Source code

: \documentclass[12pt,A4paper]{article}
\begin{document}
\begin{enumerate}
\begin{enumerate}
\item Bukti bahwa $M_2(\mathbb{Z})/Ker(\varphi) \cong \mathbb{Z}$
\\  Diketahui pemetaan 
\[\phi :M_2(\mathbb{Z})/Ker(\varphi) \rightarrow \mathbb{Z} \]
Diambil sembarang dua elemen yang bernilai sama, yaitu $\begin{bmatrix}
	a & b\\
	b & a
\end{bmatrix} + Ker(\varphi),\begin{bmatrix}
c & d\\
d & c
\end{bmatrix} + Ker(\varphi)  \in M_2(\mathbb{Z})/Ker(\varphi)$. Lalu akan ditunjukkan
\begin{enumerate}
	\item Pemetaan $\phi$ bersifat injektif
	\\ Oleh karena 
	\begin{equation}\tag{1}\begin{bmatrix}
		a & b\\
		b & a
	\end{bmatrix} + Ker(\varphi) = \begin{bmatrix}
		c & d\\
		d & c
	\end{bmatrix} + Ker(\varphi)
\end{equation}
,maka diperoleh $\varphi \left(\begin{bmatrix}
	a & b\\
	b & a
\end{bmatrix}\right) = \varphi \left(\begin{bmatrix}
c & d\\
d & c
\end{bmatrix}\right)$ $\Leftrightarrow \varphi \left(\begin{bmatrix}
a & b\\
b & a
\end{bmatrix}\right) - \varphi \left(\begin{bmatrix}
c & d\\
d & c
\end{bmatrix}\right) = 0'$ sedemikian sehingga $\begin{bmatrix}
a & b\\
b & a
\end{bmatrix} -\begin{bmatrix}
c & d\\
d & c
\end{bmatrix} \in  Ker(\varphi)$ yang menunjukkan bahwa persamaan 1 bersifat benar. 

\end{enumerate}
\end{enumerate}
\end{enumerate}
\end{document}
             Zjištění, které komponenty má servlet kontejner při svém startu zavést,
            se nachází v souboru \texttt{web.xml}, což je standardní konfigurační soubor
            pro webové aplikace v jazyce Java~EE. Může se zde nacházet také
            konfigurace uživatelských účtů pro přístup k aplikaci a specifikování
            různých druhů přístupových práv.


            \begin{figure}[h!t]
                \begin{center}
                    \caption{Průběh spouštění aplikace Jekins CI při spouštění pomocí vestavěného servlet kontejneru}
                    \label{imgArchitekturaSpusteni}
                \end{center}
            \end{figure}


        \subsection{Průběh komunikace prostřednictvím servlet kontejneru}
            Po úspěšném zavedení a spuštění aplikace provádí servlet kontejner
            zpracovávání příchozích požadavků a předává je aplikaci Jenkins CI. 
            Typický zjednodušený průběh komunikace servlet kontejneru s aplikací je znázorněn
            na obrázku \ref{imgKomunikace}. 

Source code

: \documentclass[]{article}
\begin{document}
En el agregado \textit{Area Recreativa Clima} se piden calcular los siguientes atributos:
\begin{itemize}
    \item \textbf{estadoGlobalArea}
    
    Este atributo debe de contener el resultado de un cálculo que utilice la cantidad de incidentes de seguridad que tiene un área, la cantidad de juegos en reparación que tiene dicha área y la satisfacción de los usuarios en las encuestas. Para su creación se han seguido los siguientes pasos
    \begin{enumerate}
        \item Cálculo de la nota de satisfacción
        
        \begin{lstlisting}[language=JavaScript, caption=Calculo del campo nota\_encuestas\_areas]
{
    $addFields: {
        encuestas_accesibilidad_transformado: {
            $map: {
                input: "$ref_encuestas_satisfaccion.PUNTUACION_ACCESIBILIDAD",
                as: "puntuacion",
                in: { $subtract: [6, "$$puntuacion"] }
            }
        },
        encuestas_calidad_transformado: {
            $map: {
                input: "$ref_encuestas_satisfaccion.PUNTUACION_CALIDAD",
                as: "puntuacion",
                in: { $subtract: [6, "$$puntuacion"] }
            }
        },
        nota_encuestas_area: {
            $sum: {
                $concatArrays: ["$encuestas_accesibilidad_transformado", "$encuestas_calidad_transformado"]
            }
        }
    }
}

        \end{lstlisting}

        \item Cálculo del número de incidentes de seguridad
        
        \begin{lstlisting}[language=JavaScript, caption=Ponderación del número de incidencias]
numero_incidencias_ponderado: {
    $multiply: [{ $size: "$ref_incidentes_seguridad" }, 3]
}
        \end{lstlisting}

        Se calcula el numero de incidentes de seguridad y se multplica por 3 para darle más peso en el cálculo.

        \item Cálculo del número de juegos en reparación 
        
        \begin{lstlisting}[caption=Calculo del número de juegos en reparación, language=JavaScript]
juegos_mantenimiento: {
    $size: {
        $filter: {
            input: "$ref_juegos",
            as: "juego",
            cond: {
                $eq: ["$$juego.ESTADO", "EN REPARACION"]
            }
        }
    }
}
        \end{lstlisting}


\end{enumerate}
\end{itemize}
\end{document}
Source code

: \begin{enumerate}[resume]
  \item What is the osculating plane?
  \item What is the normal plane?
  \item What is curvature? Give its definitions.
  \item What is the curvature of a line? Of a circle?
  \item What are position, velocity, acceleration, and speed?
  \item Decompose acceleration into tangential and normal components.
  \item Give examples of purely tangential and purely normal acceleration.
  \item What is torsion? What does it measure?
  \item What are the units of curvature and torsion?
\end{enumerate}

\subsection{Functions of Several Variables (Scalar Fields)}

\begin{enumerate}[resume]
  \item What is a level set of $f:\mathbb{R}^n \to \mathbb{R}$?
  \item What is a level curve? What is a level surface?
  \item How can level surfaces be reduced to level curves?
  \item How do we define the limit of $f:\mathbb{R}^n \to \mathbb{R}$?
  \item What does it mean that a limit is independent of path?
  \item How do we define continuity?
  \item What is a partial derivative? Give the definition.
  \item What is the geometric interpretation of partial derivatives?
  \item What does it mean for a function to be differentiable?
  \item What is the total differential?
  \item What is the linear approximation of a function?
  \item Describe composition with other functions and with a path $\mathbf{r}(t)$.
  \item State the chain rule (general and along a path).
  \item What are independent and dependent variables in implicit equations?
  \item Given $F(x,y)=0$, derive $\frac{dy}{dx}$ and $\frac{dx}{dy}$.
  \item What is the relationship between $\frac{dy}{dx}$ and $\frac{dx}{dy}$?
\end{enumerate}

⁂

== What the exercise asks ==
Search the data above for the word "frac". Copy each line it is in.

== Completed exercise ==
  \item Given $F(x,y)=0$, derive $\frac{dy}{dx}$ and $\frac{dx}{dy}$.
  \item What is the relationship between $\frac{dy}{dx}$ and $\frac{dx}{dy}$?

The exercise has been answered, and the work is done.